St Lucia Imposes Visa Requirement on Venezuelans; Waived for Chinese Citizens

L-R: Prime Minister Allen Chastanet, Teo Ah Khing, winner of the Kentucky Derby Justify’s jockey, Mike Smith, and Justify’s trainer, Bob Baffert

By Melanius Alphonse
Caribbean News Now associate editor

Pursuant to Cabinet Conclusion No. 292 of 2018, which decided that Venezuela is a threat to Saint Lucia’s national security and that China should enjoy most favoured economic and political status, the government has imposed a visa requirement for Venezuelans and waived it for Chinese citizens.

Review of Saint Lucia’s visa regime

According to the Cabinet document:

“This review took into account Saint Lucia’s strategic geopolitical, economic and national security interests.

“Cabinet took note of intelligence provided regarding the nature of criminal activities in the country, the nationality of the perpetrators and the necessity of an immediate response.

“In light of the foregoing, Cabinet approved the following:

“1) that visas would be imposed on Venezuelan nationals seeking to enter Saint Lucia to stay or transit;

“2) that the visa requirement would take effect immediately and its duration will be subject to review by Cabinet;

“3) that holders of diplomatic and official passports issued by the Government of Venezuela would be exempted from the visa requirement;”

In relation to China, the Cabinet Conclusion said:

“Cabinet also approved the removal of visa requirement for Chinese nationals seeking to enter Saint Lucia, whether to stay or transit with immediate effect.”

However, on April 5, 2018, a memo from the Department of External Affairs to the Chief Immigration Officer subject: Review of Saint Lucia’s visa regime, said:

“In that regard, the Department informs of the following:

“1. The immediate removal of visa requirement for Chinese nationals seeking to enter Saint Lucia, whether to stay or transit.

“2. As it relates to the implementations of visas on Venezuelan nationals seeking to enter Saint Lucia whether to stay or transit, the Department informs that this should be placed on hold until further instructions.”
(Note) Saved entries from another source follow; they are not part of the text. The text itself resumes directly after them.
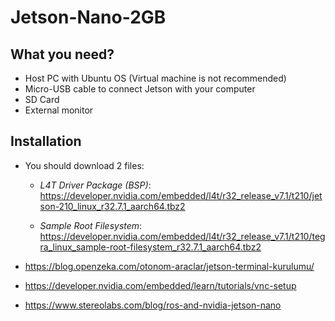 # Jetson-Nano-2GB

## What you need?
* Host PC with Ubuntu OS (Virtual machine is not recommended)
*  Micro-USB cable to connect Jetson with your computer
*  SD Card
*  External monitor

## Installation
* You should download 2 files:
  * *L4T Driver Package (BSP)*: https://developer.nvidia.com/embedded/l4t/r32_release_v7.1/t210/jetson-210_linux_r32.7.1_aarch64.tbz2
    
  * *Sample Root Filesystem*: https://developer.nvidia.com/embedded/l4t/r32_release_v7.1/t210/tegra_linux_sample-root-filesystem_r32.7.1_aarch64.tbz2
 

* https://blog.openzeka.com/otonom-araclar/jetson-terminal-kurulumu/
* https://developer.nvidia.com/embedded/learn/tutorials/vnc-setup
* https://www.stereolabs.com/blog/ros-and-nvidia-jetson-nano
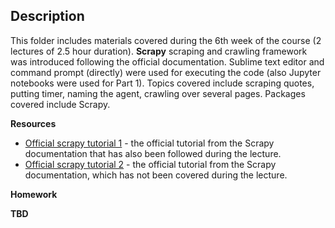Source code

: ## Description
This folder includes materials covered during the 6th week of the course (2 lectures of 2.5 hour duration). **Scrapy** scraping and crawling framework was introduced following the official documentation. Sublime text editor and command prompt (directly) were used for executing the code (also Jupyter notebooks were used for Part 1). Topics covered include scraping quotes, putting timer, naming the agent, crawling over several pages. Packages covered include Scrapy.

**Resources**

- [Official scrapy tutorial 1](https://doc.scrapy.org/en/latest/intro/tutorial.html) - the official tutorial from the Scrapy documentation that has also been followed during the lecture.
- [Official scrapy tutorial 2](http://scrapy2.readthedocs.io/en/latest/intro/tutorial.html) - the official tutorial from the Scrapy documentation, which has not been covered during the lecture.

**Homework**

**TBD**
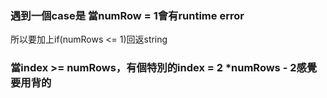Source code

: ### 遇到一個case是 當numRow = 1會有runtime error
所以要加上if(numRows <= 1)回返string
### 當index >= numRows，有個特別的index = 2 *numRows - 2感覺要用背的

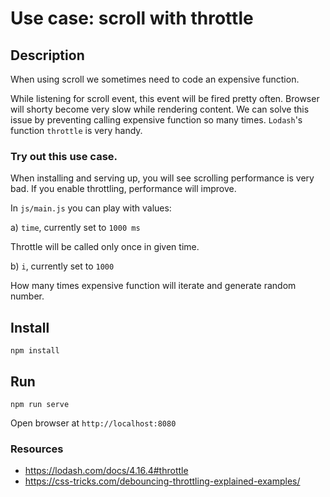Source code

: # Use case: scroll with throttle

## Description

When using scroll we sometimes need to code an expensive function.

While listening for scroll event, this event will be fired pretty often. Browser will shorty become very slow while rendering content. We can solve this issue by preventing calling expensive function so many times. `Lodash`'s function `throttle` is very handy.

### Try out this use case.

When installing and serving up, you will see scrolling performance is very bad. If you enable throttling, performance will improve.

In `js/main.js` you can play with values:

a) `time`, currently set to `1000 ms`

Throttle will be called only once in given time.

b) `i`, currently set to `1000`

How many times expensive function will iterate and generate random number.

## Install

`npm install`

## Run

`npm run serve`

Open browser at `http://localhost:8080`

### Resources

- https://lodash.com/docs/4.16.4#throttle
- https://css-tricks.com/debouncing-throttling-explained-examples/
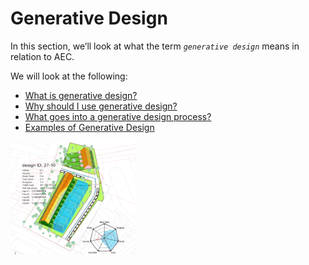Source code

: # Generative Design

In this section, we’ll look at what the term _`generative design`_ means in relation to AEC.

We will look at the following:

* [What is generative design?](01-02-01_what-is-generative-design.md)
* [Why should I use generative design?](01-02-02_why-should-i-use-generative-design.md)
* [What goes into a generative design process?](01-02-03_what-goes-into-a-generative-design-process/README.md)
* [Examples of Generative Design](01-02-04_examples-of-generative-design/README.md)

<img src="../../.gitbook/assets/intro/gendesign.gif" style="width:200px;"/>

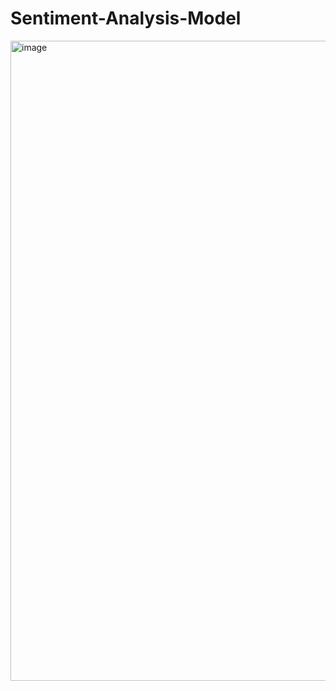 # Sentiment-Analysis-Model

<img width="1536" height="1024" alt="image" src="https://github.com/user-attachments/assets/de86332f-bfce-4857-a026-ff5493f7d3d9" />

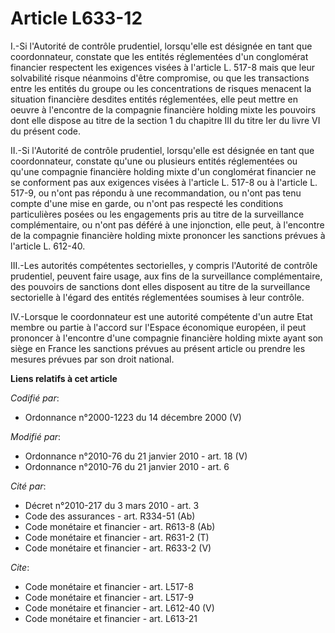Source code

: # Article L633-12

I.-Si l'Autorité de contrôle prudentiel, lorsqu'elle est désignée en tant que coordonnateur, constate que les entités
réglementées d'un conglomérat financier respectent les exigences visées à l'article L. 517-8 mais que leur solvabilité risque
néanmoins d'être compromise, ou que les transactions entre les entités du groupe ou les concentrations de risques menacent la
situation financière desdites entités réglementées, elle peut mettre en oeuvre à l'encontre de la compagnie financière
holding mixte les pouvoirs dont elle dispose au titre de la section 1 du chapitre III du titre Ier du livre VI du présent
code. 

II.-Si l'Autorité de contrôle prudentiel, lorsqu'elle est désignée en tant que coordonnateur, constate qu'une ou plusieurs
entités réglementées ou qu'une compagnie financière holding mixte d'un conglomérat financier ne se conforment pas aux
exigences visées à l'article L. 517-8 ou à l'article L. 517-9, ou n'ont pas répondu à une recommandation, ou n'ont pas tenu
compte d'une mise en garde, ou n'ont pas respecté les conditions particulières posées ou les engagements pris au titre de la
surveillance complémentaire, ou n'ont pas déféré à une injonction, elle peut, à l'encontre de la compagnie financière holding
mixte prononcer les sanctions prévues à l'article L. 612-40. 

III.-Les autorités compétentes sectorielles, y compris l'Autorité de contrôle prudentiel, peuvent faire usage, aux fins de la
surveillance complémentaire, des pouvoirs de sanctions dont elles disposent au titre de la surveillance sectorielle à l'égard
des entités réglementées soumises à leur contrôle. 

IV.-Lorsque le coordonnateur est une autorité compétente d'un autre Etat membre ou partie à l'accord sur l'Espace économique
européen, il peut prononcer à l'encontre d'une compagnie financière holding mixte ayant son siège en France les sanctions
prévues au présent article ou prendre les mesures prévues par son droit national.

**Liens relatifs à cet article**

_Codifié par_:

  - Ordonnance n°2000-1223 du 14 décembre 2000 (V)

_Modifié par_:

  - Ordonnance n°2010-76 du 21 janvier 2010 - art. 18 (V)
  - Ordonnance n°2010-76 du 21 janvier 2010 - art. 6

_Cité par_:

  - Décret n°2010-217 du 3 mars 2010 - art. 3
  - Code des assurances - art. R334-51 (Ab)
  - Code monétaire et financier - art. R613-8 (Ab)
  - Code monétaire et financier - art. R631-2 (T)
  - Code monétaire et financier - art. R633-2 (V)

_Cite_:

  - Code monétaire et financier - art. L517-8
  - Code monétaire et financier - art. L517-9
  - Code monétaire et financier - art. L612-40 (V)
  - Code monétaire et financier - art. L613-21
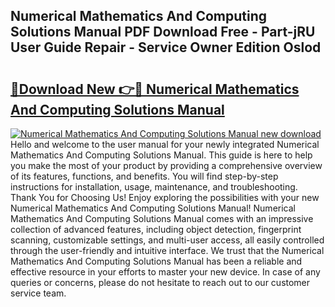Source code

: ## Numerical Mathematics And Computing Solutions Manual PDF Download Free - Part-jRU User Guide Repair - Service Owner Edition Oslod

# <h2><a href="http://bc52010.oget.top/?id=Numerical+Mathematics+And+Computing+Solutions+Manual">🔗Download New 👉🔴 Numerical Mathematics And Computing Solutions Manual</a></h2>

[![Numerical Mathematics And Computing Solutions Manual new download](https://i.imgur.com/5g1atiW.png)](http://bc52010.oget.top/?id=Numerical+Mathematics+And+Computing+Solutions+Manual)
Hello and welcome to the user manual for your newly integrated Numerical Mathematics And Computing Solutions Manual. This guide is here to help you make the most of your product by providing a comprehensive overview of its features, functions, and benefits. You will find step-by-step instructions for installation, usage, maintenance, and troubleshooting. Thank You for Choosing Us! Enjoy exploring the possibilities with your new Numerical Mathematics And Computing Solutions Manual! Numerical Mathematics And Computing Solutions Manual comes with an impressive collection of advanced features, including object detection, fingerprint scanning, customizable settings, and multi-user access, all easily controlled through the user-friendly and intuitive interface. We trust that the Numerical Mathematics And Computing Solutions Manual has been a reliable and effective resource in your efforts to master your new device. In case of any queries or concerns, please do not hesitate to reach out to our customer service team.
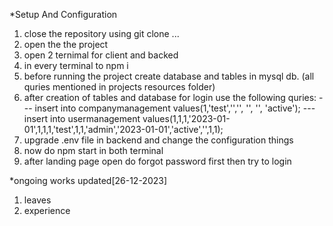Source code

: *Setup And Configuration

1. close the repository using git clone ...
2. open the the project
3. open 2 ternimal for client and backed
4. in every terminal to npm i
5. before running the project create database and tables in mysql db. (all quries mentioned in projects resources folder)
6. after creation of tables and database for login use the following quries:
   --- insert into companymanagement values(1,'test','','', '', '', 'active');
   --- insert into usermanagement values(1,1,1,'2023-01-01',1,1,1,'test',1,1,'admin','2023-01-01','active','<replace-your-mail>',1,1);
7. upgrade .env file in backend and change the configuration things
8. now do npm start in both terminal
9. after landing page open do forgot password first then try to login

*ongoing works updated[26-12-2023]
1. leaves
2. experience
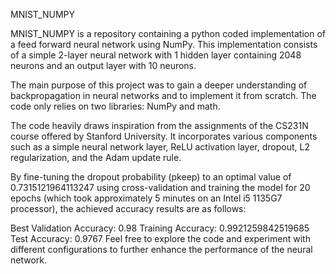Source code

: MNIST_NUMPY

MNIST_NUMPY is a repository containing a python coded implementation of a feed forward neural network using NumPy. This implementation consists of a simple 2-layer neural network with 1 hidden layer containing 2048 neurons and an output layer with 10 neurons.

The main purpose of this project was to gain a deeper understanding of backpropagation in neural networks and to implement it from scratch. The code only relies on two libraries: NumPy and math.

The code heavily draws inspiration from the assignments of the CS231N course offered by Stanford University. It incorporates various components such as a simple neural network layer, ReLU activation layer, dropout, L2 regularization, and the Adam update rule.

By fine-tuning the dropout probability (pkeep) to an optimal value of 0.7315121964113247 using cross-validation and training the model for 20 epochs (which took approximately 5 minutes on an Intel i5 1135G7 processor), the achieved accuracy results are as follows:

Best Validation Accuracy: 0.98
Training Accuracy: 0.9921259842519685
Test Accuracy: 0.9767
Feel free to explore the code and experiment with different configurations to further enhance the performance of the neural network.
Meanwhile, at an event held to mark the 207th anniversary of the independence of Venezuela, Barbados Minister in the Ministry of Foreign Trade, Sandra Husbands, said:

“Barbados is aware that the need to create closer hemispheric ties depends largely on the cooperation and collaboration among the countries in the hemisphere.

“To this end, Barbados pledges its ongoing cooperation and consultation with Venezuela on matters of mutual concern with the aim of confronting the challenges that face us individually and as a region.
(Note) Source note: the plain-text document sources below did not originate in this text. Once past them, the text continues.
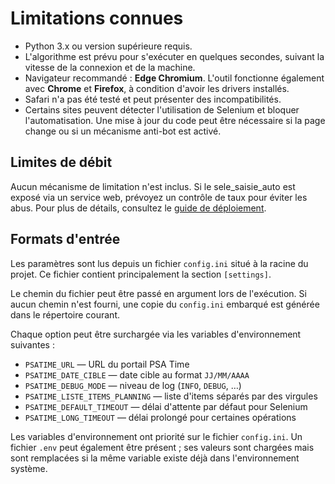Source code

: # Limitations connues

- Python 3.x ou version supérieure requis.
- L'algorithme est prévu pour s'exécuter en quelques secondes, suivant la
  vitesse de la connexion et de la machine.
- Navigateur recommandé : **Edge Chromium**. L'outil fonctionne également avec
  **Chrome** et **Firefox**, à condition d'avoir les drivers installés.
- Safari n'a pas été testé et peut présenter des incompatibilités.
- Certains sites peuvent détecter l'utilisation de Selenium et bloquer
  l'automatisation. Une mise à jour du code peut être nécessaire si la page
  change ou si un mécanisme anti-bot est activé.



## Limites de débit

Aucun mécanisme de limitation n'est inclus. Si le sele_saisie_auto est exposé via un
service web, prévoyez un contrôle de taux pour éviter les abus.
Pour plus de détails, consultez le [guide de déploiement](../guides/deployment.md).

## Formats d'entrée

Les paramètres sont lus depuis un fichier `config.ini` situé à la racine du
projet. Ce fichier contient principalement la section `[settings]`.

Le chemin du fichier peut être passé en argument lors de l'exécution. Si aucun
chemin n'est fourni, une copie du `config.ini` embarqué est générée dans le
répertoire courant.

Chaque option peut être surchargée via les variables d'environnement
suivantes :

- `PSATIME_URL` — URL du portail PSA Time
- `PSATIME_DATE_CIBLE` — date cible au format `JJ/MM/AAAA`
- `PSATIME_DEBUG_MODE` — niveau de log (`INFO`, `DEBUG`, …)
- `PSATIME_LISTE_ITEMS_PLANNING` — liste d'items séparés par des virgules
- `PSATIME_DEFAULT_TIMEOUT` — délai d'attente par défaut pour Selenium
- `PSATIME_LONG_TIMEOUT` — délai prolongé pour certaines opérations

Les variables d'environnement ont priorité sur le fichier `config.ini`.
Un fichier `.env` peut également être présent ; ses valeurs sont chargées mais
sont remplacées si la même variable existe déjà dans l'environnement système.
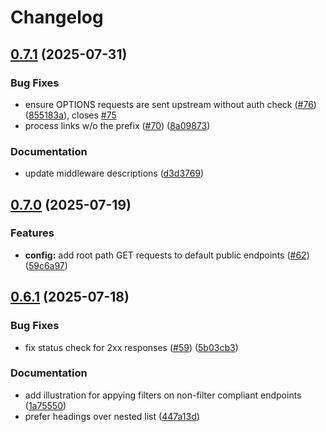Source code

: # Changelog

## [0.7.1](https://github.com/developmentseed/stac-auth-proxy/compare/v0.7.0...v0.7.1) (2025-07-31)


### Bug Fixes

* ensure OPTIONS requests are sent upstream without auth check ([#76](https://github.com/developmentseed/stac-auth-proxy/issues/76)) ([855183a](https://github.com/developmentseed/stac-auth-proxy/commit/855183a7ccf0331d772cb91411b8dca905b05181)), closes [#75](https://github.com/developmentseed/stac-auth-proxy/issues/75)
* process links w/o the prefix ([#70](https://github.com/developmentseed/stac-auth-proxy/issues/70)) ([8a09873](https://github.com/developmentseed/stac-auth-proxy/commit/8a098737ad578f37c10e65e3ef99b0de2c03a358))


### Documentation

* update middleware descriptions ([d3d3769](https://github.com/developmentseed/stac-auth-proxy/commit/d3d3769593052900cf56c64b26962605cf3e48e5))

## [0.7.0](https://github.com/developmentseed/stac-auth-proxy/compare/v0.6.1...v0.7.0) (2025-07-19)


### Features

* **config:** add root path GET requests to default public endpoints ([#62](https://github.com/developmentseed/stac-auth-proxy/issues/62)) ([59c6a97](https://github.com/developmentseed/stac-auth-proxy/commit/59c6a9740cf5cbcf43aaf5b556c37714db40ada7))

## [0.6.1](https://github.com/developmentseed/stac-auth-proxy/compare/0.6.0...v0.6.1) (2025-07-18)


### Bug Fixes

* fix status check for 2xx responses ([#59](https://github.com/developmentseed/stac-auth-proxy/issues/59)) ([5b03cb3](https://github.com/developmentseed/stac-auth-proxy/commit/5b03cb35e6fb7a10cd51e0fcd1ab86d4bb4292cc))


### Documentation

* add illustration for appying filters on non-filter compliant endpoints ([1a75550](https://github.com/developmentseed/stac-auth-proxy/commit/1a75550c56dcf39a316fce7b9f8c27689e5efc6e))
* prefer headings over nested list ([447a13d](https://github.com/developmentseed/stac-auth-proxy/commit/447a13d0ff4639d95e02009695d6fac62821c7c3))
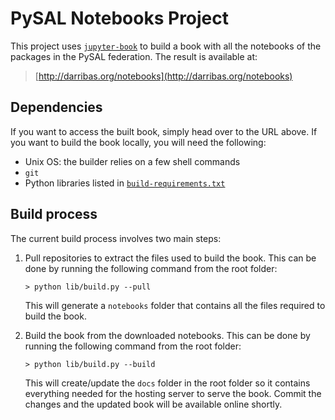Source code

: # PySAL Notebooks Project

This project uses [`jupyter-book`](https://github.com/choldgraf/jupyter-book)
to build a book with all the notebooks of the packages in the PySAL
federation. The result is available at:

> [http://darribas.org/notebooks](http://darribas.org/notebooks)

## Dependencies

If you want to access the built book, simply head over to the URL above. If
you want to build the book locally, you will need the following:

* Unix OS: the builder relies on a few shell commands
* `git`
* Python libraries listed in [`build-requirements.txt`](https://github.com/darribas/notebooks/blob/master/lib/jupyter-book-master/build-requirements.txt)

## Build process

The current build process involves two main steps:

1. Pull repositories to extract the files used to build the book. This can be
   done by running the following command from the root folder:

   `> python lib/build.py --pull`

   This will generate a `notebooks` folder that contains all the files
   required to build the book.
1. Build the book from the downloaded notebooks. This can be  done by running
   the following command from the root folder:

   `> python lib/build.py --build`

   This will create/update the `docs` folder in the root folder so it contains
   everything needed for the hosting server to serve the book. Commit the
   changes and the updated book will be available online shortly.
“Barbados has enjoyed friendly and productive relations since 1969, when diplomatic relations were established.”

The Chinese are coming: Pearl of the Caribbean

At the weekend of November 27, 2016, ground-breaking festivities and ceremony that featured Prince Harry, the Desert Star Holdings (DSH) $2.6-billion project, Pearl of the Caribbean, was said to have “several components, all of which aim to heighten Saint Lucia’s profile as a premier tourism destination. In addition to the racetrack, the Pearl of the Caribbean will also include several boutique resorts, a marina, a casino, shopping and residential areas, such as waterfront villas, situated on 700 acres of undeveloped land” according to its Chairman, Teo Ah Khing.

Foreign policy vulnerability

At the 2018 Kentucky Derby press conference, Ah Khing said: “I have a very special friend here, very close friend of China Horse Club who also happens to be the Prime Minister of Saint Lucia, where we are currently building a race track.”

Chastanet responded: “We’re going to run an international horse race competition in Saint Lucia, we’ll have access to some of the best horses in the world! I am very excited about the announcement of hosting a major international horse race event here on February 10, [2019]. The track itself will be completed by the end of July.”

Also, in the 2018/19 budget address he said: “Redevelopment of Hewanorra International Airport (HIA) will take place in a phased manner using concessional loan financing. We are currently finalizing the loan agreement with the Republic of China (Taiwan) for the US$100 million required. The US$15 million a year in airport tax will be used as security against repayment of the loan.”

Importantly, Saint Lucia has diplomatic relations with Taiwan, not China, the second largest economy in the world; the world’s second largest investor in R&D, spending almost $240 billion last year, or over 20 percent of global R&D spending.

The region’s strategic importance to Washington and now China makes it pertinent to revise priorities, objectives, and capabilities or risk losing it all as bystanders of history.